In national security cases involving orders issued under the Foreign Intelligence Surveillance Act of 1978, or FISA, prosecutors alert defendants only that some evidence derives from a FISA wiretap, but not details like whether there had just been one order or a chain of several. Only judges see those details.

After the 2008 law, that generic approach meant that prosecutors did not disclose when some traditional FISA wiretap orders had been obtained using information gathered through the warrantless wiretapping program. Division officials believed it would have to disclose the use of that program only if it introduced a recorded phone call or intercepted e-mail gathered directly from the program — and for five years, they avoided doing so.

For Mr. Verrilli, that raised a more fundamental question: was there any persuasive legal basis for failing to clearly notify defendants that they faced evidence linked to the 2008 warrantless surveillance law, thereby preventing them from knowing that they had an opportunity to argue that it derived from an unconstitutional search? [my emphasis]

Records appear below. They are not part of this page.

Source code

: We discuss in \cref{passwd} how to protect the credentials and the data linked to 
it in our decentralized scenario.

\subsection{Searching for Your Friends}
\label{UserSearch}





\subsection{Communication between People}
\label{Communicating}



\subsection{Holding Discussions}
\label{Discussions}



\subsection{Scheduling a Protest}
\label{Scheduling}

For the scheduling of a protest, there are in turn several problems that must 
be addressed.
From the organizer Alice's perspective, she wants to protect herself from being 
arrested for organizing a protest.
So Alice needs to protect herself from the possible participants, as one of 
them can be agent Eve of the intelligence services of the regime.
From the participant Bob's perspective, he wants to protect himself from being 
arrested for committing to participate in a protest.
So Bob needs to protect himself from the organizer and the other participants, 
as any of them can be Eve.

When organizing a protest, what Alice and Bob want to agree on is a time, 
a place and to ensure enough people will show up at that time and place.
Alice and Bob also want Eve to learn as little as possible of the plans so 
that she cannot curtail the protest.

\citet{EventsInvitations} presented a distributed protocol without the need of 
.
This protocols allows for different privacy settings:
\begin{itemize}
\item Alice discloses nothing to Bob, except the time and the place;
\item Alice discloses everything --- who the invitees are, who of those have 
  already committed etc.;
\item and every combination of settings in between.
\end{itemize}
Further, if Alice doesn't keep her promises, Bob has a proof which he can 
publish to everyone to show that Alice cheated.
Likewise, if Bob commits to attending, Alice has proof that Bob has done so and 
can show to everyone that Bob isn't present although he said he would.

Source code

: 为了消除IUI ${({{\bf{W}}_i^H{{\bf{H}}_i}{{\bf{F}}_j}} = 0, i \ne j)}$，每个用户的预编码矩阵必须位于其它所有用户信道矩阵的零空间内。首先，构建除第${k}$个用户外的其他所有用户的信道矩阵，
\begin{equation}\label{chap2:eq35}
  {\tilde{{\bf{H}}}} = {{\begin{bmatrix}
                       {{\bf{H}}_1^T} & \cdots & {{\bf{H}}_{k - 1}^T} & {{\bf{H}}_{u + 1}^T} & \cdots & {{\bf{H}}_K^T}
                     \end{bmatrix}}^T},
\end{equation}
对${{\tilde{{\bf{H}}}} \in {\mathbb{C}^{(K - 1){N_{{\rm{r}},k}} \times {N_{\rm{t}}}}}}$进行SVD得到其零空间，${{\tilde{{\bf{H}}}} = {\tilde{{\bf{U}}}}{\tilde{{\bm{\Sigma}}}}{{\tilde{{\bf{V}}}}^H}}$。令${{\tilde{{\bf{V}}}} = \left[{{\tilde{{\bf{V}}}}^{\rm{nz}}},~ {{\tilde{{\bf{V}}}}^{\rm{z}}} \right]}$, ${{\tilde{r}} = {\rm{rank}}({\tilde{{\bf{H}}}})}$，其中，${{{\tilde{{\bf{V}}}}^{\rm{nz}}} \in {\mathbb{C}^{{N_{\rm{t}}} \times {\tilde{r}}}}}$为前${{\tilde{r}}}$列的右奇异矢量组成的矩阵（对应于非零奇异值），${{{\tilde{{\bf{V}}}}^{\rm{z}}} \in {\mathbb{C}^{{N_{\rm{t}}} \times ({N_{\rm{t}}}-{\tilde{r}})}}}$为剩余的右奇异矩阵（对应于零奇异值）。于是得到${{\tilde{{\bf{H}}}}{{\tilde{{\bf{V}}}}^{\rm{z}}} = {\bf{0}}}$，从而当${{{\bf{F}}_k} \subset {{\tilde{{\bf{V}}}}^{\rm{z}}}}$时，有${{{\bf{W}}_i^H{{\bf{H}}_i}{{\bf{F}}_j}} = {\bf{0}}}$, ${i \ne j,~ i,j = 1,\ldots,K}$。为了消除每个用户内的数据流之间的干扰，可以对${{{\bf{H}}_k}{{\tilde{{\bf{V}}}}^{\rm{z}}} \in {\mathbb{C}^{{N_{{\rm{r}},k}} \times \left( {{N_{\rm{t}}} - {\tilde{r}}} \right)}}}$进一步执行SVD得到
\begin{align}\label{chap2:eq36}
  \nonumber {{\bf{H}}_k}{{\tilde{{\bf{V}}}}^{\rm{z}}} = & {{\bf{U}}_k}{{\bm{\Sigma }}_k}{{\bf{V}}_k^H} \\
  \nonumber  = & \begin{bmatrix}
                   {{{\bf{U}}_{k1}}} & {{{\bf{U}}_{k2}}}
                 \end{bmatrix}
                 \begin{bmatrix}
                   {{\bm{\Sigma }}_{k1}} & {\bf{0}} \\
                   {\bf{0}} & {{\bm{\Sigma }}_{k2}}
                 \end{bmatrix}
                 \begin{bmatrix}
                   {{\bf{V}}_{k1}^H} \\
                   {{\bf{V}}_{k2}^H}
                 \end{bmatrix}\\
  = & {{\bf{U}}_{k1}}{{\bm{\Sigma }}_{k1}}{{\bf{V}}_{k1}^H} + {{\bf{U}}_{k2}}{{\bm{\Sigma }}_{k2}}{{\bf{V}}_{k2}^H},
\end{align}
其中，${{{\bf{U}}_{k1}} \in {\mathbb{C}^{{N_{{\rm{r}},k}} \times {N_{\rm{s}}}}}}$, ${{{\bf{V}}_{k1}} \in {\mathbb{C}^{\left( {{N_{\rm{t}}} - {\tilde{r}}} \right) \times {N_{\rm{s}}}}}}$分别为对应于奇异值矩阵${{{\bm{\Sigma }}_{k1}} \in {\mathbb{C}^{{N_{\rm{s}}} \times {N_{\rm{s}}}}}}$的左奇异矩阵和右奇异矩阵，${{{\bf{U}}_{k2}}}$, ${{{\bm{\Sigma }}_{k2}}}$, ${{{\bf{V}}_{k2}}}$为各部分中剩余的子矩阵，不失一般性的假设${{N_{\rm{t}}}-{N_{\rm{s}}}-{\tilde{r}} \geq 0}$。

It’s not entirely true that only judges learn if there are a series of orders leading up to a traditional FISA that incriminates a person. For example, we know it took 11 dockets and multiple orders to establish probable cause to wiretap Basaaly Moalin, the one person allegedly caught using Section 215. We also know there was a 2-month delay between the time they identified his calls with (probably) Somali warlord Aden Ayrow and the time they started wiretapping him under traditional FISA. Even before that point, Ayrow would have been — and almost certainly was — a legal FISA Amendments Act target. Meaning it’d be very easy for the government to watch Moalin’s side of their conversations in those two months to develop probable cause — or even to go back and read historical conversations (note, Ken Wainstein may have signed some of the declarations in question, which would make a lot of sense if they took place during the transition between Attorneys General earlier in 2007).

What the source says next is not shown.